Com base em fatos delitivos que tiveram uma superexposição na mídia e diante do crescente medo da população – perplexa devido à crueldade da ação de criminosos –, heróis de plantão sobem aos púlpitos para pregar o máximo de punição. Desta forma, cativam a preferência de grande parte dos indivíduos que, de sua televisão, praticamente vivenciam as tragédias, passando a dividir com seus personagens o mesmo desejo de vingança.

Confere-se à lei um poder mágico, capaz de exorcizar nossos piores medos e fantasmas a partir de uma simples “canetada”. Em meio à catarse coletiva, esquece-se a regra básica de que, para ser materialmente eficaz, deve a lei emergir da realidade social, de uma demanda coletiva que a faz legítima, por coerente aos anseios da nação.

Todavia, cumpre assinalar que, neste movimento ilusionista, somente um dos lados da questão é explorado pela mídia e por políticos, dentre outros interessados: justamente o que escusa Estado e sociedade – eximindo-os de suas responsabilidades na construção de uma democracia efetiva – e perpetua o status quo vigente – incriminando indivíduos que já nascem marginalizados.

Aos mais afoitos, vale lembrar que a maioridade penal é definida no art. 228 da Constituição Federal, razão pela qual sua alteração não pode dar-se através de lei ordinária.

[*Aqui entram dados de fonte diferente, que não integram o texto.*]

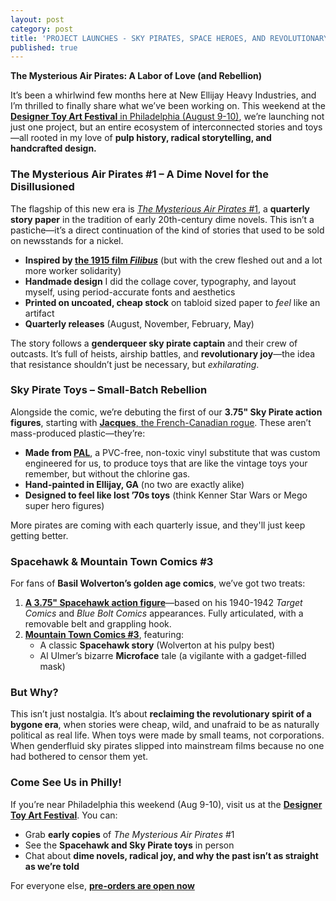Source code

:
 ```yaml
---
layout: post
category: post
title: 'PROJECT LAUNCHES - SKY PIRATES, SPACE HEROES, AND REVOLUTIONARY JOY'
published: true
---
```

**The Mysterious Air Pirates: A Labor of Love (and Rebellion)**  

It’s been a whirlwind few months here at New Ellijay Heavy Industries, and I’m thrilled to finally share what we’ve been working on. This weekend at the [**Designer Toy Art Festival** in Philadelphia (August 9-10)](https://www.toyartfest.com/about), we’re launching not just one project, but an entire ecosystem of interconnected stories and toys—all rooted in my love of **pulp history, radical storytelling, and handcrafted design.**  

### **The Mysterious Air Pirates #1 – A Dime Novel for the Disillusioned**  
The flagship of this new era is [*The Mysterious Air Pirates* #1](https://www.mountaintowntoys.com/product/the-mysterious-air-pirates-volume-1-issue-1/), a **quarterly story paper** in the tradition of early 20th-century dime novels. This isn’t a pastiche—it’s a direct continuation of the kind of stories that used to be sold on newsstands for a nickel.  

- **Inspired by [the 1915 film *Filibus*](https://en.wikipedia.org/wiki/File:Filibus_1915.webm)** (but with the crew fleshed out and a lot more worker solidarity)  
- **Handmade design** I did the collage cover, typography, and layout myself, using period-accurate fonts and aesthetics  
- **Printed on uncoated, cheap stock** on tabloid sized paper to *feel* like an artifact  
- **Quarterly releases** (August, November, February, May)  

The story follows a **genderqueer sky pirate captain** and their crew of outcasts. It’s full of heists, airship battles, and **revolutionary joy**—the idea that resistance shouldn’t just be necessary, but *exhilarating*.  

### **Sky Pirate Toys – Small-Batch Rebellion**  
Alongside the comic, we’re debuting the first of our **3.75" Sky Pirate action figures**, starting with [**Jacques**, the French-Canadian rogue](https://www.mountaintowntoys.com/product/jacques-sky-pirate-fun-size-heroes-coming-soon/). These aren’t mass-produced plastic—they’re:  

- **Made from [PAL](https://www.mountaintowntoys.com/product/pal-toy-1lb-white/)**, a PVC-free, non-toxic vinyl substitute that was custom engineered for us, to produce toys that are like the vintage toys your remember, but without the chlorine gas.
- **Hand-painted in Ellijay, GA** (no two are exactly alike)  
- **Designed to feel like lost ’70s toys** (think Kenner Star Wars or Mego super hero figures)  

More pirates are coming with each quarterly issue, and they'll just keep getting better. 

### **Spacehawk & Mountain Town Comics #3**  
For fans of **Basil Wolverton’s golden age comics**, we’ve got two treats:  

1. **[A 3.75" Spacehawk action figure](https://www.mountaintowntoys.com/product/spacehawk-fun-size-heroes-coming-soon/)**—based on his 1940-1942 *Target Comics* and *Blue Bolt Comics* appearances. Fully articulated, with a removable belt and grappling hook.  
2. **[Mountain Town Comics #3](https://www.mountaintowntoys.com/product/mountain-town-comics-issue-3-spacehawk-and-microface/)**, featuring:  
   - A classic **Spacehawk story** (Wolverton at his pulpy best)  
   - Al Ulmer’s bizarre **Microface** tale (a vigilante with a gadget-filled mask)  

### **But Why?**  
This isn’t just nostalgia. It’s about **reclaiming the revolutionary spirit of a bygone era**, when stories were cheap, wild, and unafraid to be as naturally political as real life. When toys were made by small teams, not corporations. When genderfluid sky pirates slipped into mainstream films because no one had bothered to censor them yet.  

### **Come See Us in Philly!**  
If you’re near Philadelphia this weekend (Aug 9-10), visit us at the **[Designer Toy Art Festival](https://www.toyartfest.com/about)**. You can:  
- Grab **early copies** of *The Mysterious Air Pirates* #1  
- See the **Spacehawk and Sky Pirate toys** in person  
- Chat about **dime novels, radical joy, and why the past isn’t as straight as we’re told**  

For everyone else, **[pre-orders are open now](https://mountaintowntoys.com)**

Posto isto, cabe perguntar por que a mídia não se mostra tão voraz em noticiar o assassinato de centenas de outros jovens que morrem diariamente – em circunstâncias tão cruéis quanto as que envolveram o homicídio da criança arrastada por um carro tomado de assalto no Rio de Janeiro, em 07 de fevereiro de 2007 –, cujas mães sofrem tanto quanto a que o Brasil amargamente viu chorar pela TV.

É necessário também questionar por qual motivo a violência contra crianças ou adolescentes brancos e economicamente privilegiados causa mais fervor e impacto que a perpetrada contra jovens negros e pobres, que, diga-se, acontece com muito mais freqüência e intensidade, mas não recebe o devido enfoque, nem mesmo por parte das autoridades competentes.

Indaga-se, ainda, acerca dos motivos por que as penas dos delitos geralmente praticados por agentes oriundos das classes menos favorecidas são mais severas que a dos crimes ditos de colarinho-branco. Ou, pelo menos, por quais razões aqueles indivíduos representam a esmagadora maioria da população carcerária. Neste ponto, deve-se destacar que a sonegação fiscal é prática comum no Brasil, a qual prejudica um número bem maior de pessoas que um roubo, entretanto garante a seu agente uma reprimenda bem mais branda, assim como um sem-número de medidas despenalizadoras.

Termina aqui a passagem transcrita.